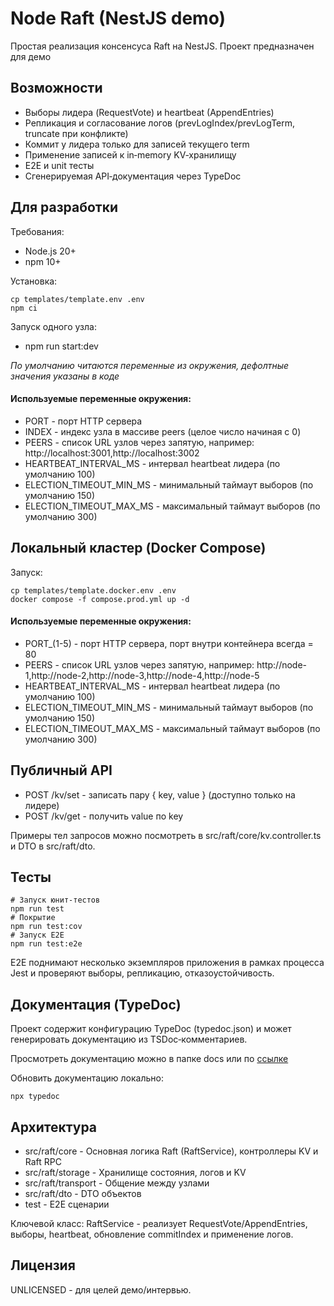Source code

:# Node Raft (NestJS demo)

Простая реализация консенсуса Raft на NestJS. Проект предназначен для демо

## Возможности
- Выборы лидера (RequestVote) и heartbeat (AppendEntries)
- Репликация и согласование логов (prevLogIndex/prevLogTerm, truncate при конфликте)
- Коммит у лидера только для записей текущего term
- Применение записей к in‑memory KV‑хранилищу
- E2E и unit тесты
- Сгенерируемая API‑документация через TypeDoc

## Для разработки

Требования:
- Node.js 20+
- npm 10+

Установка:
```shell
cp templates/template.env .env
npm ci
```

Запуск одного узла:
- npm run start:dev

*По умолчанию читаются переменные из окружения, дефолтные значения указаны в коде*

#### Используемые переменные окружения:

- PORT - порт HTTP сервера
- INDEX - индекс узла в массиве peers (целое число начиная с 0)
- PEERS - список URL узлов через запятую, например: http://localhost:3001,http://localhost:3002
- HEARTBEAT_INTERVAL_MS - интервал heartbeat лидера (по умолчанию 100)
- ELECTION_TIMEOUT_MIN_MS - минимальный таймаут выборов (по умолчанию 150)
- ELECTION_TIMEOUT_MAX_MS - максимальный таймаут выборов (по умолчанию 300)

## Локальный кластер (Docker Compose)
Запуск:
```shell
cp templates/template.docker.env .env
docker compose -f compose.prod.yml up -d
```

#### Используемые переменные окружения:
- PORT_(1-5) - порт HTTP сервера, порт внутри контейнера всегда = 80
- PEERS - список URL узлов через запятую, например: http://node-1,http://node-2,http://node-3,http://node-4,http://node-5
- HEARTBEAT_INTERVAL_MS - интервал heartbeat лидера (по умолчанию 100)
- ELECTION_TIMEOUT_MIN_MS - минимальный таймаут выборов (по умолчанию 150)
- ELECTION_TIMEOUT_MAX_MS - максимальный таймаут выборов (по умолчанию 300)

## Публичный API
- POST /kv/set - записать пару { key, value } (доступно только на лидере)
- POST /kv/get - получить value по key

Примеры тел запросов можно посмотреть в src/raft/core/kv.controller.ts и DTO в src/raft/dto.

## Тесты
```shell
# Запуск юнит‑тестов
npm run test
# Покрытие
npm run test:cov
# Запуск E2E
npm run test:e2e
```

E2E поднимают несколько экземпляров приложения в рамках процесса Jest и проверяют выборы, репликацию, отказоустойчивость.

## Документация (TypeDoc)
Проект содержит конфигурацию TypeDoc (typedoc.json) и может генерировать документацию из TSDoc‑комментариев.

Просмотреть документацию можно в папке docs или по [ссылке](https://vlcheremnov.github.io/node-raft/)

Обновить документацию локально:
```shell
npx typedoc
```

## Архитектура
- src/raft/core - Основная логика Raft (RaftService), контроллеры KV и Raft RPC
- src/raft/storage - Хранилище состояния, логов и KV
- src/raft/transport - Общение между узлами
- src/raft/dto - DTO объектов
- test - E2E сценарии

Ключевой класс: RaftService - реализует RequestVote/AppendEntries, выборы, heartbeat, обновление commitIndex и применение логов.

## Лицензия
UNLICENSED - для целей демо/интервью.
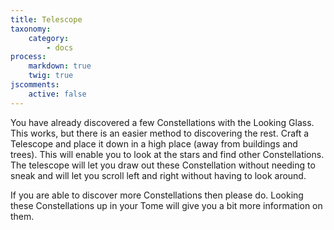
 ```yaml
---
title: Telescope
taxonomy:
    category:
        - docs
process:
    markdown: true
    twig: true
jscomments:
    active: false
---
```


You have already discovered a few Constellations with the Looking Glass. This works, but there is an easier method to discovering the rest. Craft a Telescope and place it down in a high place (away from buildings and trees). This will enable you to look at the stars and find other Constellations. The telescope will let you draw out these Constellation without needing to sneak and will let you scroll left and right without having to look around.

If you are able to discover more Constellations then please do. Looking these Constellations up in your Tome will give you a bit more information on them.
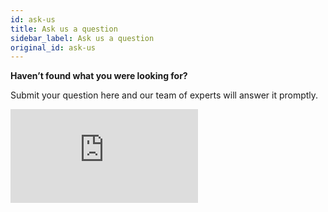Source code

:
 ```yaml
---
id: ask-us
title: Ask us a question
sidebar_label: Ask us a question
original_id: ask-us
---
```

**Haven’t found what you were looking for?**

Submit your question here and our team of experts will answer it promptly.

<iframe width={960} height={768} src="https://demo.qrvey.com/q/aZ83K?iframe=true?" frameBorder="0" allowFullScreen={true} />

**Action item:**
Could the entries above be written out word for word, pictures excluded?

**Output below:**
Source code

:# Node Raft (NestJS demo)

Простая реализация консенсуса Raft на NestJS. Проект предназначен для демо

## Возможности
- Выборы лидера (RequestVote) и heartbeat (AppendEntries)
- Репликация и согласование логов (prevLogIndex/prevLogTerm, truncate при конфликте)
- Коммит у лидера только для записей текущего term
- Применение записей к in‑memory KV‑хранилищу
- E2E и unit тесты
- Сгенерируемая API‑документация через TypeDoc

## Для разработки

Требования:
- Node.js 20+
- npm 10+

Установка:
```shell
cp templates/template.env .env
npm ci
```

Запуск одного узла:
- npm run start:dev

*По умолчанию читаются переменные из окружения, дефолтные значения указаны в коде*

#### Используемые переменные окружения:

- PORT - порт HTTP сервера
- INDEX - индекс узла в массиве peers (целое число начиная с 0)
- PEERS - список URL узлов через запятую, например: http://localhost:3001,http://localhost:3002
- HEARTBEAT_INTERVAL_MS - интервал heartbeat лидера (по умолчанию 100)
- ELECTION_TIMEOUT_MIN_MS - минимальный таймаут выборов (по умолчанию 150)
- ELECTION_TIMEOUT_MAX_MS - максимальный таймаут выборов (по умолчанию 300)

## Локальный кластер (Docker Compose)
Запуск:
```shell
cp templates/template.docker.env .env
docker compose -f compose.prod.yml up -d
```

#### Используемые переменные окружения:
- PORT_(1-5) - порт HTTP сервера, порт внутри контейнера всегда = 80
- PEERS - список URL узлов через запятую, например: http://node-1,http://node-2,http://node-3,http://node-4,http://node-5
- HEARTBEAT_INTERVAL_MS - интервал heartbeat лидера (по умолчанию 100)
- ELECTION_TIMEOUT_MIN_MS - минимальный таймаут выборов (по умолчанию 150)
- ELECTION_TIMEOUT_MAX_MS - максимальный таймаут выборов (по умолчанию 300)

## Публичный API
- POST /kv/set - записать пару { key, value } (доступно только на лидере)
- POST /kv/get - получить value по key

Примеры тел запросов можно посмотреть в src/raft/core/kv.controller.ts и DTO в src/raft/dto.

## Тесты
```shell
# Запуск юнит‑тестов
npm run test
# Покрытие
npm run test:cov
# Запуск E2E
npm run test:e2e
```

E2E поднимают несколько экземпляров приложения в рамках процесса Jest и проверяют выборы, репликацию, отказоустойчивость.

## Документация (TypeDoc)
Проект содержит конфигурацию TypeDoc (typedoc.json) и может генерировать документацию из TSDoc‑комментариев.

Просмотреть документацию можно в папке docs или по [ссылке](https://vlcheremnov.github.io/node-raft/)

Обновить документацию локально:
```shell
npx typedoc
```

## Архитектура
- src/raft/core - Основная логика Raft (RaftService), контроллеры KV и Raft RPC
- src/raft/storage - Хранилище состояния, логов и KV
- src/raft/transport - Общение между узлами
- src/raft/dto - DTO объектов
- test - E2E сценарии

Ключевой класс: RaftService - реализует RequestVote/AppendEntries, выборы, heartbeat, обновление commitIndex и применение логов.

## Лицензия
UNLICENSED - для целей демо/интервью.
 ```yaml
---
title: Telescope
taxonomy:
    category:
        - docs
process:
    markdown: true
    twig: true
jscomments:
    active: false
---
```


You have already discovered a few Constellations with the Looking Glass. This works, but there is an easier method to discovering the rest. Craft a Telescope and place it down in a high place (away from buildings and trees). This will enable you to look at the stars and find other Constellations. The telescope will let you draw out these Constellation without needing to sneak and will let you scroll left and right without having to look around.

If you are able to discover more Constellations then please do. Looking these Constellations up in your Tome will give you a bit more information on them.
Source code

:
 ```yaml
---
id: ask-us
title: Ask us a question
sidebar_label: Ask us a question
original_id: ask-us
---
```

**Haven’t found what you were looking for?**

Submit your question here and our team of experts will answer it promptly.

<iframe width={960} height={768} src="https://demo.qrvey.com/q/aZ83K?iframe=true?" frameBorder="0" allowFullScreen={true} />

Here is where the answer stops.